Last year at this time, finding a roll of toilet paper on a supermarket shelf felt like winning the lottery. Items that shoppers would have taken for granted in February — rice, pasta, hand soap — became sought-after commodities in March.
But one year after the COVID-19 pandemic set off a wave of panic shopping, consumer grocery habits have changed. That’s according to a Thursday (April 8) Wall Street Journal report, which found people are buying less at the grocery store, and what they are buying looks a lot different than what they were purchasing when the outbreak began.
Citing data from NielsenIQ, the news outlet reported that sales of fast-moving consumer products in the four weeks through March 21 had fallen 10 percent in Europe’s five largest markets from the same period in 2020. And the U.S., “where so-called pantry loading was more intense,” sales of such products had fallen 16 percent.
During that period, the fastest growing consumer products in Europe were chocolate novelties — possibly due to Easter, which fell early this year — along with Champagne, tequila, premixed alcohol and prepared coffee.
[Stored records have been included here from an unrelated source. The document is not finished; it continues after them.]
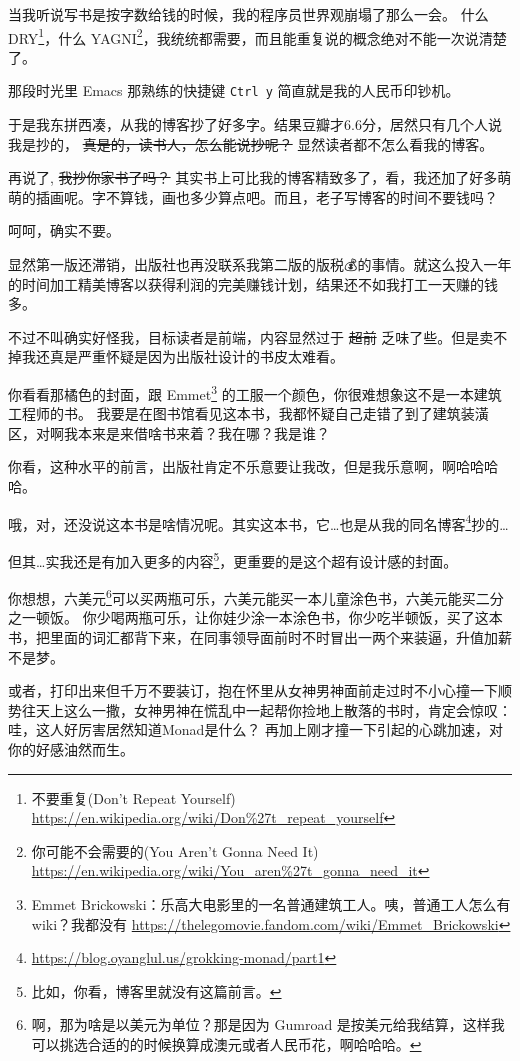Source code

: \documentclass[letterspacing]{tufte-book}
\begin{document}
当我听说写书是按字数给钱的时候，我的程序员世界观崩塌了那么一会。
什么 DRY\footnote{不要重复(Don't Repeat Yourself) \url{https://en.wikipedia.org/wiki/Don\%27t\_repeat\_yourself}}，什么 YAGNI\footnote{你可能不会需要的(You Aren't Gonna Need It) \url{https://en.wikipedia.org/wiki/You\_aren\%27t\_gonna\_need\_it}}，我统统都需要，而且能重复说的概念绝对不能一次说清楚了。

那段时光里 Emacs 那熟练的快捷键 \texttt{Ctrl y} 简直就是我的人民币印钞机。

于是我东拼西凑，从我的博客抄了好多字。结果豆瓣才6.6分，居然只有几个人说我是抄的， \sout{真是的，读书人，怎么能说抄呢？} 显然读者都不怎么看我的博客。

再说了, \sout{我抄你家书了吗？} 其实书上可比我的博客精致多了，看，我还加了好多萌萌的插画呢。字不算钱，画也多少算点吧。而且，老子写博客的时间不要钱吗？

呵呵，确实不要。

显然第一版还滞销，出版社也再没联系我第二版的版税💰的事情。就这么投入一年的时间加工精美博客以获得利润的完美赚钱计划，结果还不如我打工一天赚的钱多。

不过不叫确实好怪我，目标读者是前端，内容显然过于 \sout{超前} 乏味了些。但是卖不掉我还真是严重怀疑是因为出版社设计的书皮太难看。

你看看那橘色的封面，跟 Emmet\footnote{Emmet Brickowski：乐高大电影里的一名普通建筑工人。咦，普通工人怎么有wiki？我都没有 \url{https://thelegomovie.fandom.com/wiki/Emmet\_Brickowski}} 的工服一个颜色，你很难想象这不是一本建筑工程师的书。
我要是在图书馆看见这本书，我都怀疑自己走错了到了建筑装潢区，对啊我本来是来借啥书来着？我在哪？我是谁？

你看，这种水平的前言，出版社肯定不乐意要让我改，但是我乐意啊，啊哈哈哈哈。

哦，对，还没说这本书是啥情况呢。其实这本书，它…也是从我的同名博客\footnote{\url{https://blog.oyanglul.us/grokking-monad/part1}}抄的…

但其\ldots{}实我还是有加入更多的内容\footnote{比如，你看，博客里就没有这篇前言。}，更重要的是这个超有设计感的封面。

你想想，六美元\footnote{啊，那为啥是以美元为单位？那是因为 Gumroad 是按美元给我结算，这样我可以挑选合适的的时候换算成澳元或者人民币花，啊哈哈哈。}可以买两瓶可乐，六美元能买一本儿童涂色书，六美元能买二分之一顿饭。
你少喝两瓶可乐，让你娃少涂一本涂色书，你少吃半顿饭，买了这本书，把里面的词汇都背下来，在同事领导面前时不时冒出一两个来装逼，升值加薪不是梦。

或者，打印出来但千万不要装订，抱在怀里从女神男神面前走过时不小心撞一下顺势往天上这么一撒，女神男神在慌乱中一起帮你捡地上散落的书时，肯定会惊叹：哇，这人好厉害居然知道Monad是什么？
再加上刚才撞一下引起的心跳加速，对你的好感油然而生。
\end{document}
In the U.S., sales of prepared cocktails and Champagne rose 69 percent and 78 percent respectively.
Companies that make last year’s sought-after staples will have a tough time maintaining last year’s skyrocketing growth. Sales of toilet paper in the U.S. were down 54 percent over last year, 27 percent for hand sanitizer. In Europe, sales of bleach and soap fell as well.
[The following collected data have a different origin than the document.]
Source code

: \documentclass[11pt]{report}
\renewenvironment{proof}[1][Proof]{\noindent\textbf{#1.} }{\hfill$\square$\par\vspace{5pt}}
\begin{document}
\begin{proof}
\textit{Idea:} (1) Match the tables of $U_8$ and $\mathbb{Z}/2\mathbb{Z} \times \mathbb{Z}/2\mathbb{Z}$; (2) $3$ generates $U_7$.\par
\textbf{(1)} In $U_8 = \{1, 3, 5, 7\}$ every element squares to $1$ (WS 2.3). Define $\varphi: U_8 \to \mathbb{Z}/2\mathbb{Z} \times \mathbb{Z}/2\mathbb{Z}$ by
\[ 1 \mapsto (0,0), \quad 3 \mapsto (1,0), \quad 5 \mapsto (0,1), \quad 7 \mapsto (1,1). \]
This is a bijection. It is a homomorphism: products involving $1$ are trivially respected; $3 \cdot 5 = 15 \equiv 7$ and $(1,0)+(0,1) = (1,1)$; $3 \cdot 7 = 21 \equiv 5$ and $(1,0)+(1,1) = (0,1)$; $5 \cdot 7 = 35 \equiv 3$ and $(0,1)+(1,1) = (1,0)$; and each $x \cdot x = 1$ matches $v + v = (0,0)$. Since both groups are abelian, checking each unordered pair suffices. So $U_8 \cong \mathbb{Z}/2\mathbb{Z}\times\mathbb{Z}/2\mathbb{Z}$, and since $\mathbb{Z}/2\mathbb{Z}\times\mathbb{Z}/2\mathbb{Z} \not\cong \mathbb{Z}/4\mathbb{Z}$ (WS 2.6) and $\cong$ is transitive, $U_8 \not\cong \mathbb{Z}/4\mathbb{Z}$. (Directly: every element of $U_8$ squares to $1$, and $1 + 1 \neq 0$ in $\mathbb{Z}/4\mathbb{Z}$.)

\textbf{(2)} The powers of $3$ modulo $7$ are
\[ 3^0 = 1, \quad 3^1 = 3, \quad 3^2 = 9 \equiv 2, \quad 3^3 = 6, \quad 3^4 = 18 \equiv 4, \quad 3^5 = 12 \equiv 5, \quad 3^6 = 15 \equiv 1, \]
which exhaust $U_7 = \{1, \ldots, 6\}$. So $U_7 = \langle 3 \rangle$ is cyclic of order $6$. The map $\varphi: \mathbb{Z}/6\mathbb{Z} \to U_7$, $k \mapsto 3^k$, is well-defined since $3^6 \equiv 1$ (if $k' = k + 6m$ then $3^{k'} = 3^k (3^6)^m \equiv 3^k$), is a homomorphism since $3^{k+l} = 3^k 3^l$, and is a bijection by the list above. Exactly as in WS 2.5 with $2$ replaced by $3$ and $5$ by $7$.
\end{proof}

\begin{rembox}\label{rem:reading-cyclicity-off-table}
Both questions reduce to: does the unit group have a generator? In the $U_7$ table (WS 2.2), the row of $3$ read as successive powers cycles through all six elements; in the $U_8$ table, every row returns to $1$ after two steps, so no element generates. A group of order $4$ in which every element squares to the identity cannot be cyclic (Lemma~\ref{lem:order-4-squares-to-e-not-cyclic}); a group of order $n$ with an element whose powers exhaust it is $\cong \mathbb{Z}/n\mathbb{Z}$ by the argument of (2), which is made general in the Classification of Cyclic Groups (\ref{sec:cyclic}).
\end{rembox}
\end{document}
“Although demand for hygiene products is higher than before the pandemic, cleaning brands belonging to the likes of Reckitt and Domestos-owner Unilever will start to look like underperformers,” the Journal writes.
This isn’t the only way spending has shifted. As PYMNTS reported this week, eCommerce sales rose more than 56 percent during the pandemic.
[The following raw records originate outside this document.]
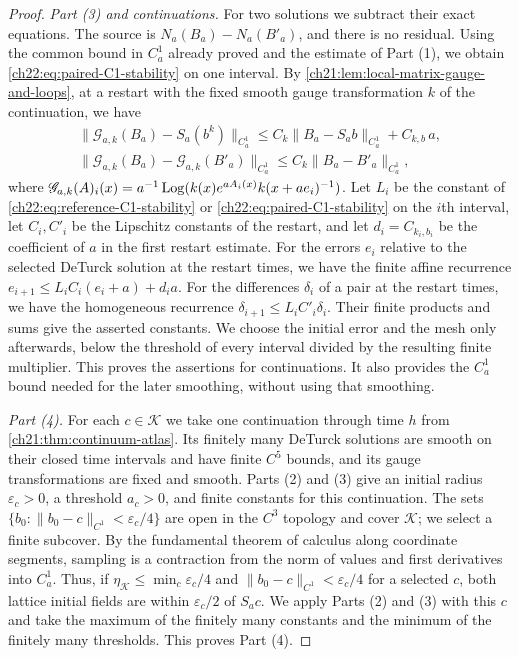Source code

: \begin{proof}
\emph{Part (3) and continuations.} For two solutions we subtract their exact equations. The source is $N_a(B_a)-N_a(B'_a)$, and there is no residual. Using the common bound in $C_a^1$ already proved and the estimate of Part (1), we obtain \eqref{ch22:eq:paired-C1-stability} on one interval. By \cref{ch21:lem:local-matrix-gauge-and-loops}, at a restart with the fixed smooth gauge transformation $k$ of the continuation, we have
\[
 \begin{gathered}
 \|\mathscr G_{a,k}(B_a)-S_a(b^k)\|_{C_a^1}\le C_k\|B_a-S_ab\|_{C_a^1}+C_{k,b}\,a,\\
 \|\mathscr G_{a,k}(B_a)-\mathscr G_{a,k}(B'_a)\|_{C_a^1}\le C_k\|B_a-B'_a\|_{C_a^1},
 \end{gathered}
\]
where $\mathscr G_{a,k}(A)_i(x)=a^{-1}\Log(k(x)e^{aA_i(x)}k(x+ae_i)^{-1})$. Let $L_i$ be the constant of \eqref{ch22:eq:reference-C1-stability} or \eqref{ch22:eq:paired-C1-stability} on the $i$th interval, let $C_i,C'_i$ be the Lipschitz constants of the restart, and let $d_i=C_{k_i,b_i}$ be the coefficient of $a$ in the first restart estimate. For the errors $e_i$ relative to the selected DeTurck solution at the restart times, we have the finite affine recurrence $e_{i+1}\le L_iC_i(e_i+a)+d_ia$. For the differences $\delta_i$ of a pair at the restart times, we have the homogeneous recurrence $\delta_{i+1}\le L_iC'_i\delta_i$. Their finite products and sums give the asserted constants. We choose the initial error and the mesh only afterwards, below the threshold of every interval divided by the resulting finite multiplier. This proves the assertions for continuations. It also provides the $C^1_a$ bound needed for the later smoothing, without using that smoothing.

\emph{Part (4).} For each $c\in\mathscr K$ we take one continuation through time $h$ from \cref{ch21:thm:continuum-atlas}. Its finitely many DeTurck solutions are smooth on their closed time intervals and have finite $C^5$ bounds, and its gauge transformations are fixed and smooth. Parts (2) and (3) give an initial radius $\varepsilon_c>0$, a threshold $a_c>0$, and finite constants for this continuation. The sets $\{b_0:\|b_0-c\|_{C^1}<\varepsilon_c/4\}$ are open in the $C^3$ topology and cover $\mathscr K$; we select a finite subcover. By the fundamental theorem of calculus along coordinate segments, sampling is a contraction from the norm of values and first derivatives into $C_a^1$. Thus, if $\eta_{\mathscr K}\le\min_c\varepsilon_c/4$ and $\|b_0-c\|_{C^1}<\varepsilon_c/4$ for a selected $c$, both lattice initial fields are within $\varepsilon_c/2$ of $S_ac$. We apply Parts (2) and (3) with this $c$ and take the maximum of the finitely many constants and the minimum of the finitely many thresholds. This proves Part (4).
\end{proof}


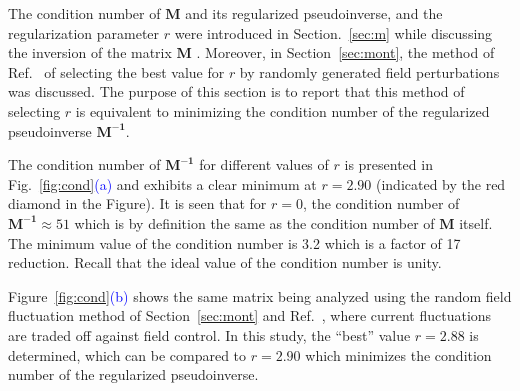 The condition number of $\bm{M}$ and its regularized pseudoinverse,
and the regularization parameter $r$ were introduced in
Section.~\ref{sec:m} while discussing the inversion of the matrix
$\bm{M}$ . Moreover, in Section~\ref{sec:mont}, the method of
Ref.~\cite{bea} of selecting the best value for $r$ by randomly
generated field perturbations was discussed.  The purpose of this
section is to report that this method of selecting $r$ is equivalent
to minimizing the condition number of the regularized pseudoinverse
$\bm{M^{-1}}$.

 


The condition number of $\bm{M^{-1}}$ for different values of $r$ is
presented in Fig.~\ref{fig:cond}\textcolor{blue}{(a)} and exhibits a
clear minimum at $r=2.90$ (indicated by the red diamond in the
Figure).  It is seen that for $r=0$, the condition number of
$\bm{M^{-1}}\approx 51$ which is by definition the same as the
condition number of $\bm{M}$ itself.  The minimum value of the
condition number is 3.2 which is a factor of 17 reduction.  Recall
that the ideal value of the condition number is unity.

Figure~\ref{fig:cond}\textcolor{blue}{(b)} shows the same matrix being
analyzed using the random field fluctuation method of
Section~\ref{sec:mont} and Ref.~\cite{bea}, where current fluctuations
are traded off against field control.  In this study, the ``best''
value $r=2.88$ is determined, which can be compared to $r=2.90$ which
minimizes the condition number of the regularized pseudoinverse.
“It’s a continuation of what we’ve seen” over the past several months, Mastercard Senior Adviser Steve Sadove said in an interview with PYMNTS. “We’ve seen eCommerce go from 12 percent of retail to close to 20 percent of retail. And what’s happening is that despite the opening of more stores [amid vaccine rollouts], you’re seeing a continued momentum on the eCommerce side of the business.”